+++ Information +++
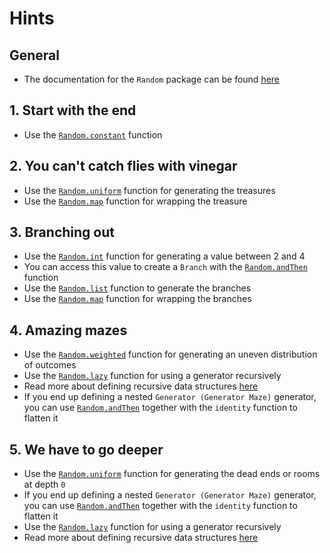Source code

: # Hints

## General

- The documentation for the `Random` package can be found [here][random-module]

## 1. Start with the end

- Use the [`Random.constant`][random-constant] function

## 2. You can't catch flies with vinegar

- Use the [`Random.uniform`][random-uniform] function for generating the treasures
- Use the [`Random.map`][random-map] function for wrapping the treasure

## 3. Branching out

- Use the [`Random.int`][random-int] function for generating a value between 2 and 4
- You can access this value to create a `Branch` with the [`Random.andThen`][random-andThen] function
- Use the [`Random.list`][random-list] function to generate the branches
- Use the [`Random.map`][random-map] function for wrapping the branches

## 4. Amazing mazes

- Use the [`Random.weighted`][random-weighted] function for generating an uneven distribution of outcomes
- Use the [`Random.lazy`][random-lazy] function for using a generator recursively
- Read more about defining recursive data structures [here][bad-recursion]
- If you end up defining a nested `Generator (Generator Maze)` generator, you can use [`Random.andThen`][random-andThen] together with the `identity` function to flatten it

## 5. We have to go deeper

- Use the [`Random.uniform`][random-uniform] function for generating the dead ends or rooms at depth `0`
- If you end up defining a nested `Generator (Generator Maze)` generator, you can use [`Random.andThen`][random-andThen] together with the `identity` function to flatten it
- Use the [`Random.lazy`][random-lazy] function for using a generator recursively
- Read more about defining recursive data structures [here][bad-recursion]

[random-module]: https://package.elm-lang.org/packages/elm/random/latest/
[random-constant]: https://package.elm-lang.org/packages/elm/random/latest/Random#constant
[random-uniform]: https://package.elm-lang.org/packages/elm/random/latest/Random#uniform
[random-map]: https://package.elm-lang.org/packages/elm/random/latest/Random#map
[random-int]: https://package.elm-lang.org/packages/elm/random/latest/Random#int
[random-andThen]: https://package.elm-lang.org/packages/elm/random/latest/Random#andThen
[random-list]: https://package.elm-lang.org/packages/elm/random/latest/Random#list
[random-weighted]: https://package.elm-lang.org/packages/elm/random/latest/Random#weighted
[random-lazy]: https://package.elm-lang.org/packages/elm/random/latest/Random#lazy
[bad-recursion]: https://github.com/elm/compiler/blob/master/hints/bad-recursion.md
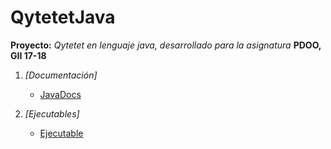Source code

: # QytetetJava

**Proyecto:** 
*Qytetet en lenguaje java, desarrollado para la asignatura* **PDOO, GII 17-18** 

1. *[Documentación]*
	* [JavaDocs](QytetetJava)
  
2. *[Ejecutables]*
	* [Ejecutable](QytetetJava\dist) 


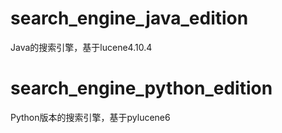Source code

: # search_engine_java_edition
Java的搜索引擎，基于lucene4.10.4

# search_engine_python_edition
Python版本的搜索引擎，基于pylucene6
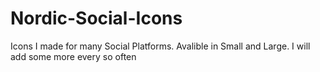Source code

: # Nordic-Social-Icons
Icons I made for many Social Platforms. Avalible in Small and Large. I will add some more every so often
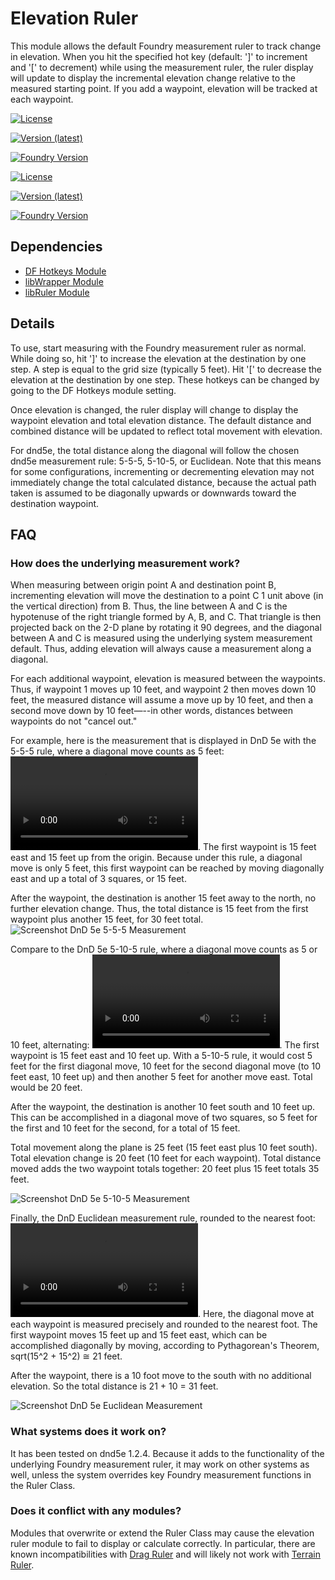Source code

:
# Elevation Ruler

This module allows the default Foundry measurement ruler to track change in elevation. When you hit the specified hot key (default: ']' to increment and '[' to decrement) while using the measurement ruler, the ruler display will update to display the incremental elevation change relative to the measured starting point. If you add a waypoint, elevation will be tracked at each waypoint.

<!--- Downloads @ Latest Badge -->
[![License](https://img.shields.io/github/license/caewok/fvtt-elevation-ruler)](LICENSE)

[![Version (latest)](https://img.shields.io/github/v/release/caewok/fvtt-elevation-ruler)](https://github.com/caewok/fvtt-elevation-ruler/releases/latest)

[![Foundry Version](https://img.shields.io/badge/dynamic/json.svg?url=https://github.com/caewok/fvtt-elevation-ruler/releases/latest/download/module.json&label=Foundry%20Version&query=$.compatibleCoreVersion&colorB=blueviolet)](https://github.com/caewok/fvtt-elevation-ruler/releases/latest)

<!--- Downloads @ Latest Badge -->
[![License](https://img.shields.io/github/license/caewok/fvtt-elevation-ruler)](LICENSE)

[![Version (latest)](https://img.shields.io/github/v/release/caewok/fvtt-elevation-ruler)](https://github.com/caewok/fvtt-elevation-ruler/releases/latest)

[![Foundry Version](https://img.shields.io/badge/dynamic/json.svg?url=https://github.com/caewok/fvtt-elevation-ruler/releases/latest/download/module.json&label=Foundry%20Version&query=$.compatibleCoreVersion&colorB=blueviolet)](https://github.com/caewok/fvtt-elevation-ruler/releases/latest)

## Dependencies

- [DF Hotkeys Module ](https://github.com/flamewave000/dragonflagon-fvtt/tree/master/lib-df-hotkeys)
- [libWrapper Module](https://github.com/ruipin/fvtt-lib-wrapper)
- [libRuler Module](https://github.com/caewok/fvtt-lib-ruler)

## Details

To use, start measuring with the Foundry measurement ruler as normal. While doing so, hit ']' to increase the elevation at the destination by one step. A step is equal to the grid size (typically 5 feet). Hit '[' to decrease the elevation at the destination by one step. These hotkeys can be changed by going to the DF Hotkeys module setting.

Once elevation is changed, the ruler display will change to display the waypoint elevation and total elevation distance. The default distance and combined distance will be updated to reflect total movement with elevation. 

For dnd5e, the total distance along the diagonal will follow the chosen dnd5e measurement rule: 5-5-5, 5-10-5, or Euclidean. Note that this means for some configurations, incrementing or decrementing elevation may not immediately change the total calculated distance, because the actual path taken is assumed to be diagonally upwards or downwards toward the destination waypoint. 

## FAQ

### How does the underlying measurement work?

When measuring between origin point A and destination point B, incrementing elevation will move the destination to a point C 1 unit above (in the vertical direction) from B. Thus, the line between A and C is the hypotenuse of the right triangle formed by A, B, and C. That triangle is then projected back on the 2-D plane by rotating it 90 degrees, and the diagonal between A and C is measured using the underlying system measurement default. Thus, adding elevation will always cause a measurement along a diagonal.

For each additional waypoint, elevation is measured between the waypoints. Thus, if waypoint 1 moves up 10 feet, and waypoint 2 then moves down 10 feet, the measured distance will assume a move up by 10 feet, and then a second move down by 10 feet—--in other words, distances between waypoints do not "cancel out."

For example, here is the measurement that is displayed in DnD 5e with the 5-5-5 rule, where a diagonal move counts as 5 feet:
![Video of DnD 5e 5-5-5 Measurement](https://raw.githubusercontent.com/caewok/fvtt-elevation-ruler/6cc09a53f49973eb03dbf9581104a3ea7ffe9561/media/measurement_dnd_5-5-5.webm). The first waypoint is 15 feet east and 15 feet up from the origin. Because under this rule, a diagonal move is only 5 feet, this first waypoint can be reached by moving diagonally east and up a total of 3 squares, or 15 feet. 

After the waypoint, the destination is another 15 feet away to the north, no further elevation change. Thus, the total distance is 15 feet from the first waypoint plus another 15 feet, for 30 feet total. 
![Screenshot DnD 5e 5-5-5 Measurement](https://raw.githubusercontent.com/caewok/fvtt-elevation-ruler/c7664c550b5da4afec07e6f7076f301513834d36/media/measurement_dnd_5-5-5.webp)

Compare to the DnD 5e 5-10-5 rule, where a diagonal move counts as 5 or 10 feet, alternating:
![Video of DnD 5e 5-10-5 Measurement](https://raw.githubusercontent.com/caewok/fvtt-elevation-ruler/6cc09a53f49973eb03dbf9581104a3ea7ffe9561/media/measurement_dnd_5-10-5.webm). The first waypoint is 15 feet east and 10 feet up. With a 5-10-5 rule, it would cost 5 feet for the first diagonal move, 10 feet for the second diagonal move (to 10 feet east, 10 feet up) and then another 5 feet for another move east. Total would be 20 feet. 

After the waypoint, the destination is another 10 feet south and 10 feet up. This can be accomplished in a diagonal move of two squares, so 5 feet for the first and 10 feet for the second, for a total of 15 feet.

Total movement along the plane is 25 feet (15 feet east plus 10 feet south). Total elevation change is 20 feet (10 feet for each waypoint). Total distance moved adds the two waypoint totals together: 20 feet plus 15 feet totals 35 feet.

![Screenshot DnD 5e 5-10-5 Measurement](https://raw.githubusercontent.com/caewok/fvtt-elevation-ruler/c7664c550b5da4afec07e6f7076f301513834d36/media/measurement_dnd_5-10-5.webp)

Finally, the DnD Euclidean measurement rule, rounded to the nearest foot:
![Video of DnD 5e Euclidean](https://raw.githubusercontent.com/caewok/fvtt-elevation-ruler/6cc09a53f49973eb03dbf9581104a3ea7ffe9561/media/measurement_dnd_euclidian.webm). Here, the diagonal move at each waypoint is measured precisely and rounded to the nearest foot. The first waypoint moves 15 feet up and 15 feet east, which can be accomplished diagonally by moving, according to Pythagorean's Theorem, sqrt(15^2 + 15^2) ≅ 21 feet. 

After the waypoint, there is a 10 foot move to the south with no additional elevation. So the total distance is 21 + 10 = 31 feet. 

![Screenshot DnD 5e Euclidean Measurement](https://raw.githubusercontent.com/caewok/fvtt-elevation-ruler/c7664c550b5da4afec07e6f7076f301513834d36/media/measurement_dnd_euclidian.webp)

### What systems does it work on? 

It has been tested on dnd5e 1.2.4. Because it adds to the functionality of the underlying Foundry measurement ruler, it may work on other systems as well, unless the system overrides key Foundry measurement functions in the Ruler Class.

### Does it conflict with any modules?

Modules that overwrite or extend the Ruler Class may cause the elevation ruler module to fail to display or calculate correctly. In particular, there are known incompatibilities with [Drag Ruler](https://github.com/manuelVo/foundryvtt-drag-ruler) and will likely not work with [Terrain Ruler](https://github.com/manuelVo/foundryvtt-terrain-ruler). 


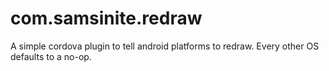 # com.samsinite.redraw
A simple cordova plugin to tell android platforms to redraw. Every other OS defaults to a no-op.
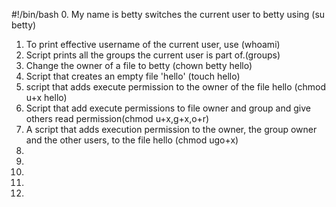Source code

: #!/bin/bash
0. My name is betty switches the current user to betty using (su betty)
1. To print effective username of the current user, use (whoami)
2. Script prints all the groups the current user is part of.(groups)
3. Change the owner of a file to betty (chown betty hello)
4. Script that creates an empty file 'hello' (touch hello)
5. script that adds execute permission to the owner of the file hello (chmod u+x hello)
6. Script that add execute permissions to file owner and group and give others read permission(chmod u+x,g+x,o+r)
7. A script that adds execution permission to the owner, the group owner and the other users, to the file hello (chmod ugo+x)
8.
9.
10.
11.
12.
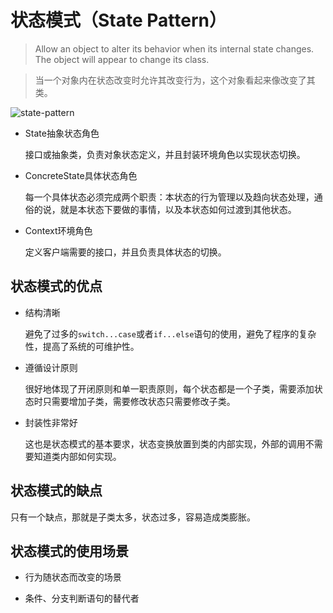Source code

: # 状态模式（State Pattern）

> Allow an object to alter its behavior when its internal state changes. The object will appear to change its class.

> 当一个对象内在状态改变时允许其改变行为，这个对象看起来像改变了其类。

![state-pattern](state-pattern.svg)

* State抽象状态角色

    接口或抽象类，负责对象状态定义，并且封装环境角色以实现状态切换。

* ConcreteState具体状态角色

    每一个具体状态必须完成两个职责：本状态的行为管理以及趋向状态处理，通俗的说，就是本状态下要做的事情，以及本状态如何过渡到其他状态。

* Context环境角色

    定义客户端需要的接口，并且负责具体状态的切换。

## 状态模式的优点

* 结构清晰

    避免了过多的`switch...case`或者`if...else`语句的使用，避免了程序的复杂性，提高了系统的可维护性。

* 遵循设计原则

    很好地体现了开闭原则和单一职责原则，每个状态都是一个子类，需要添加状态时只需要增加子类，需要修改状态只需要修改子类。

* 封装性非常好

    这也是状态模式的基本要求，状态变换放置到类的内部实现，外部的调用不需要知道类内部如何实现。

## 状态模式的缺点

只有一个缺点，那就是子类太多，状态过多，容易造成类膨胀。

## 状态模式的使用场景

* 行为随状态而改变的场景

* 条件、分支判断语句的替代者
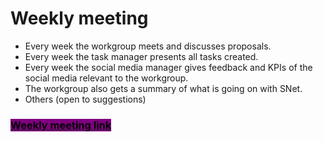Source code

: # Weekly meeting

* Every week the workgroup meets and discusses proposals.
* Every week the task manager presents all tasks created.
* Every week the social media manager gives feedback and KPIs of the social media relevant to the workgroup.
* The workgroup also gets a summary of what is going on with SNet.
* Others (open to suggestions)

### [<mark style="background-color:purple;">**Weekly meeting link**</mark>](https://discord.com/channels/909843832491896832/1150822206281105529)
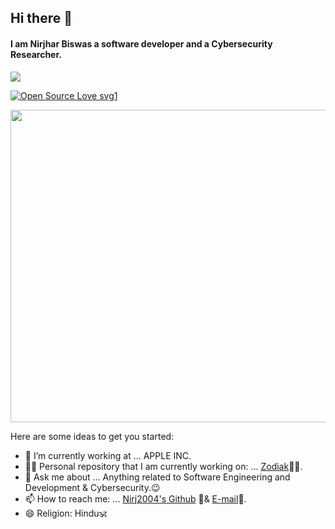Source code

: ##                    Hi there 👋
#### I am Nirjhar Biswas a software developer and a Cybersecurity Researcher.
<img src="https://img.shields.io/twitter/url?style=social&url=https://twitter.com/@NirjharBiswas5">

[![Open Source Love svg1](https://badges.frapsoft.com/os/v1/open-source.svg?v=103)](https://github.com/Nirj2004/)
<p><img align="center" src="https://www.careerguide.com/career/wp-content/uploads/2021/01/coding_gif.gif" width="1000" height="500" /></p>

Here are some ideas to get you started:

- 🔭 I’m currently working at ... APPLE INC. 
- 👨‍💻 Personal repository that I am currently working on: ... [Zodiak](https://github.com/Nirj2004/Zodiak)👨‍💻.
- 💬 Ask me about ... Anything related to Software Engineering and Development & Cybersecurity.😉
- 📫 How to reach me: ... [Nirj2004's Github](https://github.com/Nirj2004/) 📄& [E-mail](https://www.protonmail.com/nirjharbiswas2021@protonmail.com)📧.
- 😄 Religion: Hindu🕉️

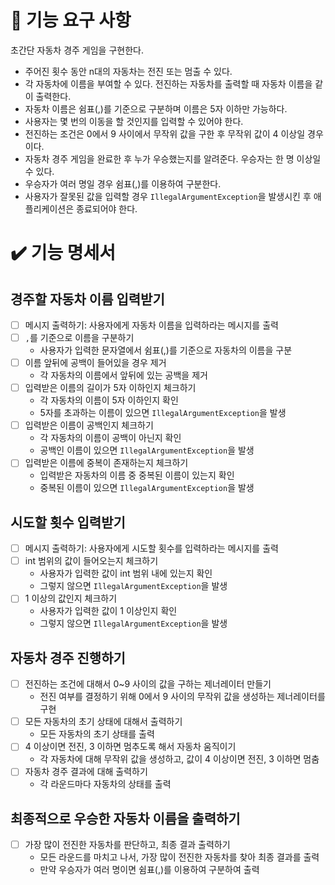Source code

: # 🚀 기능 요구 사항
초간단 자동차 경주 게임을 구현한다.

- 주어진 횟수 동안 n대의 자동차는 전진 또는 멈출 수 있다.
- 각 자동차에 이름을 부여할 수 있다. 전진하는 자동차를 출력할 때 자동차 이름을 같이 출력한다.
- 자동차 이름은 쉼표(,)를 기준으로 구분하며 이름은 5자 이하만 가능하다.
- 사용자는 몇 번의 이동을 할 것인지를 입력할 수 있어야 한다.
- 전진하는 조건은 0에서 9 사이에서 무작위 값을 구한 후 무작위 값이 4 이상일 경우이다.
- 자동차 경주 게임을 완료한 후 누가 우승했는지를 알려준다. 우승자는 한 명 이상일 수 있다.
- 우승자가 여러 명일 경우 쉼표(,)를 이용하여 구분한다.
- 사용자가 잘못된 값을 입력할 경우 `IllegalArgumentException`을 발생시킨 후 애플리케이션은 종료되어야 한다.

# ✔️ 기능 명세서
## 경주할 자동차 이름 입력받기
- [ ] 메시지 출력하기: 사용자에게 자동차 이름을 입력하라는 메시지를 출력
- [ ] `,`를 기준으로 이름을 구분하기
    - 사용자가 입력한 문자열에서 쉼표(,)를 기준으로 자동차의 이름을 구분
- [ ] 이름 앞뒤에 공백이 들어있을 경우 제거
    - 각 자동차의 이름에서 앞뒤에 있는 공백을 제거
- [ ] 입력받은 이름의 길이가 5자 이하인지 체크하기
    - 각 자동차의 이름이 5자 이하인지 확인
    - 5자를 초과하는 이름이 있으면 `IllegalArgumentException`을 발생
- [ ] 입력받은 이름이 공백인지 체크하기
    - 각 자동차의 이름이 공백이 아닌지 확인
    - 공백인 이름이 있으면 `IllegalArgumentException`을 발생
- [ ] 입력받은 이름에 중복이 존재하는지 체크하기
    - 입력받은 자동차의 이름 중 중복된 이름이 있는지 확인
    - 중복된 이름이 있으면 `IllegalArgumentException`을 발생

## 시도할 횟수 입력받기
- [ ] 메시지 출력하기: 사용자에게 시도할 횟수를 입력하라는 메시지를 출력
- [ ] int 범위의 값이 들어오는지 체크하기
    - 사용자가 입력한 값이 int 범위 내에 있는지 확인
    - 그렇지 않으면 `IllegalArgumentException`을 발생
- [ ] 1 이상의 값인지 체크하기
    - 사용자가 입력한 값이 1 이상인지 확인
    - 그렇지 않으면 `IllegalArgumentException`을 발생

## 자동차 경주 진행하기
- [ ] 전진하는 조건에 대해서 0~9 사이의 값을 구하는 제너레이터 만들기
    - 전진 여부를 결정하기 위해 0에서 9 사이의 무작위 값을 생성하는 제너레이터를 구현
- [ ] 모든 자동차의 초기 상태에 대해서 출력하기
    - 모든 자동차의 초기 상태를 출력
- [ ] 4 이상이면 전진, 3 이하면 멈추도록 해서 자동차 움직이기
    - 각 자동차에 대해 무작위 값을 생성하고, 값이 4 이상이면 전진, 3 이하면 멈춤
- [ ] 자동차 경주 결과에 대해 출력하기
    - 각 라운드마다 자동차의 상태를 출력

## 최종적으로 우승한 자동차 이름을 출력하기
- [ ] 가장 많이 전진한 자동차를 판단하고, 최종 결과 출력하기
    - 모든 라운드를 마치고 나서, 가장 많이 전진한 자동차를 찾아 최종 결과를 출력
    - 만약 우승자가 여러 명이면 쉼표(,)를 이용하여 구분하여 출력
+++
Task directions: Of all the entries above, repeat only the lines from the line that has "between 2 and 4" to the line that has "distribution of outcomes", both lines included, exactly.

Solved exercise:
- Use the [`Random.int`][random-int] function for generating a value between 2 and 4
- You can access this value to create a `Branch` with the [`Random.andThen`][random-andThen] function
- Use the [`Random.list`][random-list] function to generate the branches
- Use the [`Random.map`][random-map] function for wrapping the branches

## 4. Amazing mazes

- Use the [`Random.weighted`][random-weighted] function for generating an uneven distribution of outcomes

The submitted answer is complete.